Como surgiu a ideia de "A viagem do elefante"?

Foi no decorrer de um encontro com amigos, em Salzburgo. Na altura, fui convidado para falar na universidade local e fiquei a saber da viagem de um elefante, exactamente em 1551, que foi levado de Lisboa para Viena. Os dados históricos sobre a existência deste elefante cabem numa página. Então, este livro é um livro de invenção contínua. Curiosamente, há um facto real que narro e que pode surpreender o leitor, levando-o a pensar que, enfim, é outra invenção minha. Refiro-me ao episódio ocorrido em Veneza, em que o elefente salva uma criança. Isso sim, é histórico. Aconteceu. Como vou inventando tudo, o leitor pode chegar ali e pensar: aqui está mais uma invenção do Zé Saramago!

Neste livro, através do cuidador do elefante, um indiano, são postas a nu muitas das hipocrisias da Igreja Católica...

De facto, não sou nada benevolente quanto a isso. Todos os argumentos que se dirijam a essa instituição chamada Igreja Católica Apostólica Romana, salvo raras excepções daqueles que respeitam a lógica e o senso comum, são mais do que justificados. Essa é uma associação em que, em certos momentos da sua história, chegou ao crime. A Inquisição foi uma associação criminosa.

Aliás, a sombra da Inquisição também paira em "A viagem do elefante".

Sim, porque é neste período que a Inquisição vai instalar- -se em Portugal. E o secretário do rei, Pêro de Alcáçova Carneiro, de cuja existência não sei nada, manifesta-se neste livro preocupado com as consequências da entrada da Inquisição no país. Sabemos o que aconteceu...

Os seus leitores habituais vão ficar surpreendidos com a capa do livro. É uma mudança gráfica radical.

É, de facto, bastante radical. Gosto muito da capa. E as edições futuras serão feitas dentro deste espírito, com este fundo amarelo e esta ilustração roxa que parece um pouco insólita. Mas, em futuras edições, haverá uma diferença. Neste caso, o livro tem esta capa.
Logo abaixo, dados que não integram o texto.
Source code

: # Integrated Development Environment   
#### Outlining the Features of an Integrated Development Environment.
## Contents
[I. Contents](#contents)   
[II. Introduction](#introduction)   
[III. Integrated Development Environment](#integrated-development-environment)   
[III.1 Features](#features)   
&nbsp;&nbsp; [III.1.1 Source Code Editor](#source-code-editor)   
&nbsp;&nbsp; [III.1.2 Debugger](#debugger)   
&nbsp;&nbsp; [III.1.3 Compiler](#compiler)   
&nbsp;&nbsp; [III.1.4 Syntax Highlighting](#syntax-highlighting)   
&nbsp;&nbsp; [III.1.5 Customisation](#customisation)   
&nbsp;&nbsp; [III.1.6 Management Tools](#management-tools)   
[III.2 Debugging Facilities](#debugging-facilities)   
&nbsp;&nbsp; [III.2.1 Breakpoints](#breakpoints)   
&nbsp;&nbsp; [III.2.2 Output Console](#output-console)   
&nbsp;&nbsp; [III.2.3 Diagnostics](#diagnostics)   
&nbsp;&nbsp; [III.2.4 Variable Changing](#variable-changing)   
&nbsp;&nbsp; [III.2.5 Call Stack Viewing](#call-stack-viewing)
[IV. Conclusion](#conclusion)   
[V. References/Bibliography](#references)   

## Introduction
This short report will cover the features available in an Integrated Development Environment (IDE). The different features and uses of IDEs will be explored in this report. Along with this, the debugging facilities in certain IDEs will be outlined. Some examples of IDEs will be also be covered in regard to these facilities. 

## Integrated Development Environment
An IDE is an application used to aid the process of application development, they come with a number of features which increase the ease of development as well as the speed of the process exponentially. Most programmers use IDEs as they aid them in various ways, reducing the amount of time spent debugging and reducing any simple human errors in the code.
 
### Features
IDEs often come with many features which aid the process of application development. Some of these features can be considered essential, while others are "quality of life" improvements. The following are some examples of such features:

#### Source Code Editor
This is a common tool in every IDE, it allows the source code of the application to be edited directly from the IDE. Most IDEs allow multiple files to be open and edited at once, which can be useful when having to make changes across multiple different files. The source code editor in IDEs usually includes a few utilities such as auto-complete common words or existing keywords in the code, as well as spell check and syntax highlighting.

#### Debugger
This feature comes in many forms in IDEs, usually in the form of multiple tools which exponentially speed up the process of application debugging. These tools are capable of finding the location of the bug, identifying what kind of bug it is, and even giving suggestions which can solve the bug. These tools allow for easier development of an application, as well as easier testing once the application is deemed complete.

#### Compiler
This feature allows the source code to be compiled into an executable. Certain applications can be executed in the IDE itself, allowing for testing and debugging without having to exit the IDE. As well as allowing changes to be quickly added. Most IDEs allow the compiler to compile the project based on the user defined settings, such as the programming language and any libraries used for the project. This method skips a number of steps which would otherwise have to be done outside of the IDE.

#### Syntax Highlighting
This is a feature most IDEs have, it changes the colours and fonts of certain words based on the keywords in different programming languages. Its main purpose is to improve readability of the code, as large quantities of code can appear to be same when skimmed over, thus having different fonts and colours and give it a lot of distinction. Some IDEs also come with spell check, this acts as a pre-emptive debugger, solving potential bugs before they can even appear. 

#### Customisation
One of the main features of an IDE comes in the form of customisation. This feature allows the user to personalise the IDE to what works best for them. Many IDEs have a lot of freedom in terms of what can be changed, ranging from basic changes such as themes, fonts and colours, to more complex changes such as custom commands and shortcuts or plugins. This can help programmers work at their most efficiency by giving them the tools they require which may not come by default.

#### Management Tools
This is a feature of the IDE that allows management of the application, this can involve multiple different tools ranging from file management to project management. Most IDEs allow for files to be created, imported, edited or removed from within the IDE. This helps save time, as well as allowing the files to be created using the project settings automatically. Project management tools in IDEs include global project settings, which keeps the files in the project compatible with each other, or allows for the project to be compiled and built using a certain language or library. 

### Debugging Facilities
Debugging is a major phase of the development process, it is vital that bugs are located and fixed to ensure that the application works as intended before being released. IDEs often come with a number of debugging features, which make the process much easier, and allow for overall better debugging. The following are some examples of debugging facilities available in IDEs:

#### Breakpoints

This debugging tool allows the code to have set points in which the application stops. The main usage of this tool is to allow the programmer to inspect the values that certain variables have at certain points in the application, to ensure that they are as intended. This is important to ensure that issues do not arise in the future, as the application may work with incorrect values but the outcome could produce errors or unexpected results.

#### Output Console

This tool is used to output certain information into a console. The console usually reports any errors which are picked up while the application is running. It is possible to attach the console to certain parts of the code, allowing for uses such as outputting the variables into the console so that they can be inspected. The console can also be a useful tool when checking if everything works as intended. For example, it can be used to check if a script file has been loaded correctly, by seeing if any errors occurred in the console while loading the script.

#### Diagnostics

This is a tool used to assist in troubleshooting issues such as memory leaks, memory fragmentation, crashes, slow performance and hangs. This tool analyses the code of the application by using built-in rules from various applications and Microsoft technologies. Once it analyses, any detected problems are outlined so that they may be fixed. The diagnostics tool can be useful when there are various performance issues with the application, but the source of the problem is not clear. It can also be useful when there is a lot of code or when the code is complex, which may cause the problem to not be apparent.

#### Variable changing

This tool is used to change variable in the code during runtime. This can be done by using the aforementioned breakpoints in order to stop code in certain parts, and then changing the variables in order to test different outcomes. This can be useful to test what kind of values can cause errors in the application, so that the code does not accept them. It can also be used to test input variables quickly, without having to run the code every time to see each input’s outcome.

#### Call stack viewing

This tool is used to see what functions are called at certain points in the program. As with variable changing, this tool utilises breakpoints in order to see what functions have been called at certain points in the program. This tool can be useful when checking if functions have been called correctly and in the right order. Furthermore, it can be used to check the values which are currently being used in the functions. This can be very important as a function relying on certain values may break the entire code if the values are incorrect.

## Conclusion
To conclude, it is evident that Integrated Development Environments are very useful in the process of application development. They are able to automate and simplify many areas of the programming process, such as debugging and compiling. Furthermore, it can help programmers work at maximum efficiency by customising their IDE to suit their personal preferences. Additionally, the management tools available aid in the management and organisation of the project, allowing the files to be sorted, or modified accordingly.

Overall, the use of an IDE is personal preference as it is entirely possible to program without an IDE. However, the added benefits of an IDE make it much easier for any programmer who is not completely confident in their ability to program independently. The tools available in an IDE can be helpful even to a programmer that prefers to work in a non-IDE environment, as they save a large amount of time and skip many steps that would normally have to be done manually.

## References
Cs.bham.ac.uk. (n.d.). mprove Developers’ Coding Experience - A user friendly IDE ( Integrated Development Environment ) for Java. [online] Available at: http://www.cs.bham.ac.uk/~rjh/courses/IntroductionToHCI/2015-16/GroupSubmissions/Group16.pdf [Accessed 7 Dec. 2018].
Futuramente, nas reedições que forem sendo feitas dos meus livros, vão conservar-se as capas com a imagem antiga e esta, nova, surgirá como sobrecapa. Digamos que é uma solução de compromisso.

Esta mudança de imagem está de algum modo relacionada com o facto de a Caminho, a sua editora, ter sido comprada pelo grupo Leya?

Claro que, se não tivesse acontecido a venda da Caminho à Leya, estaríamos ainda com as velhas capas. Mas é compreensível que, numa situação destas, haja ideias novas, que depois se discutem e se aceitam ou não. Pediram-me uma opinião. E, francamente, gostei. E, agora, esta capa vai ser a mesma das edições italianas e espanholas.

Esta entrevista acontece um dia depois de o Governo, através do Conselho de Ministros, ter anunciado a privatização de um banco, o BPN. Que comentário faz?

Estamos em puro delírio. Agora, somos nós todos que vamos pagar os erros de banqueiros corruptos e sem sentido ético. E tudo isto é apresentado como se fosse a coisa mais natural deste Mundo, quando não é. A grande questão aqui é que nós não temos alternativa política a isso. Numa situação como esta, seria natural uma oposição de Esquerda forte, clara, consistente, coerente. Mas o que há é um adormecimento a todos os níveis da sociedade. Este sistema adormeceu-nos. E agora ri-se simplesmente de nós.

Voltando ao livro: "somos cada vez mais os defeitos que temos e não as qualidades"? Continua com esta visão pessimista da Humanidade?

Como se pode ser optimista quando tudo isto é um estendal de sangue e lágrimas? Nem sequer vale a pena que nos ameacem com o inferno, porque inferno já o temos. O inferno é isto.